As such, Vicki changed the standard format for her induction speech on Ron's behalf.
"His speech would have been all about his career, which is what it should be," Vicki said. "I couldn't talk about that, but I think there was a message in his journey and that's what I tried to get across to the fans, who he loved more than anything.
"He just loved them and I feel that this is closure for them. They were all right behind him, wishing that he could get in to the Hall of Fame and it happened, so we're thrilled."
Vicki admitted to succumbing to her emotions when she practiced the speech to friends and family before Sunday, but when it came time to follow through in front of thousands of fans -- many of which were decked out in Cubs gear -- and millions more watching on TV, she delivered in the clutch.
Vicki was an emotional rock at the podium, staving off tears and waves of sorrow and regret. Santo spent almost three decades striving for the Hall of Fame while he was alive, yet his induction came almost exactly a year after his passing. Instead of focusing on that -- which Santo's camp considers an injustice -- Vicki was insightful, genuine and grateful.
Her speech incurred a warm reception from the fans in attendance. Past Hall of Famers approached her after the ceremony to provide kind words, including former White Sox catcher Carlton Fisk and legendary pitcher Jim Palmer.
Journalists couldn't help themselves in the post-ceremony press conference. Instead of staying objective, they lauded Vicki for her moving speech and unwavering delivery.
Even Larkin, who followed Vicki with a speech of his own (that stretched on for 33 minutes), took a moment to turn to Mrs. Santo and said "Vicki, you were awesome! Great job!"
Johnny Bench, a Reds icon and good friend of Santo's, provided some comic relief between speeches when he donned a Cubs jersey and No. 10 hat for his rendition of "Take Me Out to the Ballgame" and his Harry Caray imitation. Vicki said Ron would have thought Bench's performance was "hysterical."

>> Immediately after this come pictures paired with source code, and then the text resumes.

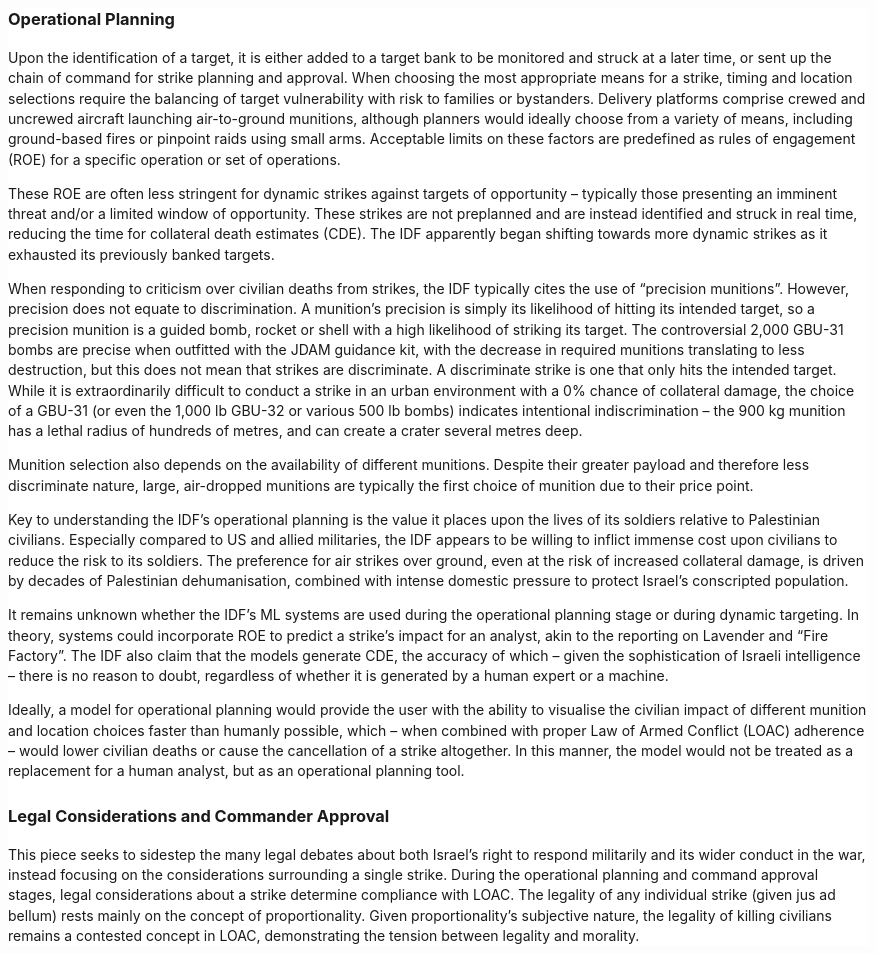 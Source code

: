 
### Operational Planning

Upon the identification of a target, it is either added to a target bank to be monitored and struck at a later time, or sent up the chain of command for strike planning and approval. When choosing the most appropriate means for a strike, timing and location selections require the balancing of target vulnerability with risk to families or bystanders. Delivery platforms comprise crewed and uncrewed aircraft launching air-to-ground munitions, although planners would ideally choose from a variety of means, including ground-based fires or pinpoint raids using small arms. Acceptable limits on these factors are predefined as rules of engagement (ROE) for a specific operation or set of operations.

These ROE are often less stringent for dynamic strikes against targets of opportunity – typically those presenting an imminent threat and/or a limited window of opportunity. These strikes are not preplanned and are instead identified and struck in real time, reducing the time for collateral death estimates (CDE). The IDF apparently began shifting towards more dynamic strikes as it exhausted its previously banked targets.

When responding to criticism over civilian deaths from strikes, the IDF typically cites the use of “precision munitions”. However, precision does not equate to discrimination. A munition’s precision is simply its likelihood of hitting its intended target, so a precision munition is a guided bomb, rocket or shell with a high likelihood of striking its target. The controversial 2,000 GBU-31 bombs are precise when outfitted with the JDAM guidance kit, with the decrease in required munitions translating to less destruction, but this does not mean that strikes are discriminate. A discriminate strike is one that only hits the intended target. While it is extraordinarily difficult to conduct a strike in an urban environment with a 0% chance of collateral damage, the choice of a GBU-31 (or even the 1,000 lb GBU-32 or various 500 lb bombs) indicates intentional indiscrimination – the 900 kg munition has a lethal radius of hundreds of metres, and can create a crater several metres deep.

Munition selection also depends on the availability of different munitions. Despite their greater payload and therefore less discriminate nature, large, air-dropped munitions are typically the first choice of munition due to their price point.

Key to understanding the IDF’s operational planning is the value it places upon the lives of its soldiers relative to Palestinian civilians. Especially compared to US and allied militaries, the IDF appears to be willing to inflict immense cost upon civilians to reduce the risk to its soldiers. The preference for air strikes over ground, even at the risk of increased collateral damage, is driven by decades of Palestinian dehumanisation, combined with intense domestic pressure to protect Israel’s conscripted population.

It remains unknown whether the IDF’s ML systems are used during the operational planning stage or during dynamic targeting. In theory, systems could incorporate ROE to predict a strike’s impact for an analyst, akin to the reporting on Lavender and “Fire Factory”. The IDF also claim that the models generate CDE, the accuracy of which – given the sophistication of Israeli intelligence – there is no reason to doubt, regardless of whether it is generated by a human expert or a machine.

Ideally, a model for operational planning would provide the user with the ability to visualise the civilian impact of different munition and location choices faster than humanly possible, which – when combined with proper Law of Armed Conflict (LOAC) adherence – would lower civilian deaths or cause the cancellation of a strike altogether. In this manner, the model would not be treated as a replacement for a human analyst, but as an operational planning tool.


### Legal Considerations and Commander Approval

This piece seeks to sidestep the many legal debates about both Israel’s right to respond militarily and its wider conduct in the war, instead focusing on the considerations surrounding a single strike. During the operational planning and command approval stages, legal considerations about a strike determine compliance with LOAC. The legality of any individual strike (given jus ad bellum) rests mainly on the concept of proportionality. Given proportionality’s subjective nature, the legality of killing civilians remains a contested concept in LOAC, demonstrating the tension between legality and morality.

Yes, it would have really been something to see Ron's reaction when he finally accomplished his lifelong goal. But Sunday allowed Vicki to deliver his message nonetheless.
"I think you all know how intense Ron was," she said. "Whether it was on the field, in the broadcast booth or in his fight against diabetes. And Ron loved with the same intensity. He loved his friends and he loved his family.
"Especially his children -- Ron, Jeff, Linda and Kelly -- and his grandsons -- Sam and Spencer. The intensity that Ron lived with will live on through our family's efforts to find a cure for a disease that so challenged him for 51 years of his life.
"And in his legacy, let it be know that here is a man who attained the highest honor his sport can give while playing with an insidious disease.
"He was an inspiration, and he will continue to be an inspiration."